IRRI-KIIB  - Conference Address

"India and Europe: the way ahead"

Dr. Karan Singh,
President, Indian Council for Cultural Relations

Brussels, June 1, 2006

India and Europe: The Way Ahead

President and Members of the Royal Institute of International Relations, Excellencies, distinguished guests, ladies and gentlemen.

I must begin by mentioning a special spiritual link that I have with Europe, which may surprise you. I was born in Cannes, France, in the Hotel Martinez. So Europe in some ways is home to me, a continent I have visited on many occasions, travelling across its length and breadth, reliving its magnificent history, tasting its varied culture, enjoying its richness and inspiration. As I stand here addressing the Royal Institute of International Relations, therefore, I feel very much at home. I am delighted to be in this important capital of Brussels and feel honoured to address this distinguished gathering. 

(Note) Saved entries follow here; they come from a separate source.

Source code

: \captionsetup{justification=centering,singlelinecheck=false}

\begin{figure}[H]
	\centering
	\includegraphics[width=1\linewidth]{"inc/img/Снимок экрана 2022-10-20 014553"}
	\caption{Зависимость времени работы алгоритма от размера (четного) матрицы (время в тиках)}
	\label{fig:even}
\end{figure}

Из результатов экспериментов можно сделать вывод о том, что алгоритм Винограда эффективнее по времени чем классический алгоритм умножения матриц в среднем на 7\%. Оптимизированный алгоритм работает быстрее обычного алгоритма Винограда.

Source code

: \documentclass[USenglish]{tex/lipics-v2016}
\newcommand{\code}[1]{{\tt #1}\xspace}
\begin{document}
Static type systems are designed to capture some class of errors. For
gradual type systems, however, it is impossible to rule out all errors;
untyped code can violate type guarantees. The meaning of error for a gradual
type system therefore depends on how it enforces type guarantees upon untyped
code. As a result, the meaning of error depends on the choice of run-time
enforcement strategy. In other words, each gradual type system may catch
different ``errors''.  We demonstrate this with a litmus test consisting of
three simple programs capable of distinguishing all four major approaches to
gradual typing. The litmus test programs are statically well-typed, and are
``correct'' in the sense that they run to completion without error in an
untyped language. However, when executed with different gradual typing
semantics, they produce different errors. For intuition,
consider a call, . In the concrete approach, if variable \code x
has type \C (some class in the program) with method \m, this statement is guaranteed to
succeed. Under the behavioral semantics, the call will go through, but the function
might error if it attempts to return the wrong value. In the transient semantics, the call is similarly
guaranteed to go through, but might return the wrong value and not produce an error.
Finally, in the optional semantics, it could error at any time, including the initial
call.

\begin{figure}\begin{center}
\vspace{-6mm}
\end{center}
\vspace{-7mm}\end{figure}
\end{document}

Europe and India are two pluralistic global communities that share much in common – our antiquity and traditions, our histories and cultures, our plurality and diversity, our commitment to democracy and human rights, to an independent judiciary and free press, and the strategic role that we are both required to play in today’s rapidly changing world. We are multi-cultural civilizations that are rich repositories of memories, of refinement, of values that are mature and distilled. We are bearers of foundational ideals of special relevance to the modern world, ideas which demand a blend of the ancient and the contemporary, of the old and the new, of the past and the future. 

We live in turbulent times. The past continues to cast a shadow over our endeavors. We cannot forget the millions who perished in the two World Wars, or in the partition of India, nor can we erase from our memory the gas chambers, the gulags, the civil wars in which millions were killed and millions more became refugees. We have to build a new world from the debris of the past and harness all our creative energies, at many levels, in this effort, overcoming age-old conflicts of boundaries and borders between nations, as indeed you have remarkably done in Europe. Indeed, the emergence of the European Union after centuries of internecine conflict was one of the most remarkable and positive developments of the twentieth century. I often hold this as a model for the way in which our own Regional Association – SAARC – should develop in the years ahead. However, terrorism and ethnic brutality continue to cause concern to India as much as to Europe. We, in India, have been victims of cross-border terrorism for years and our suffering, especially in Jammu and Kashmir, hardly needs elaboration.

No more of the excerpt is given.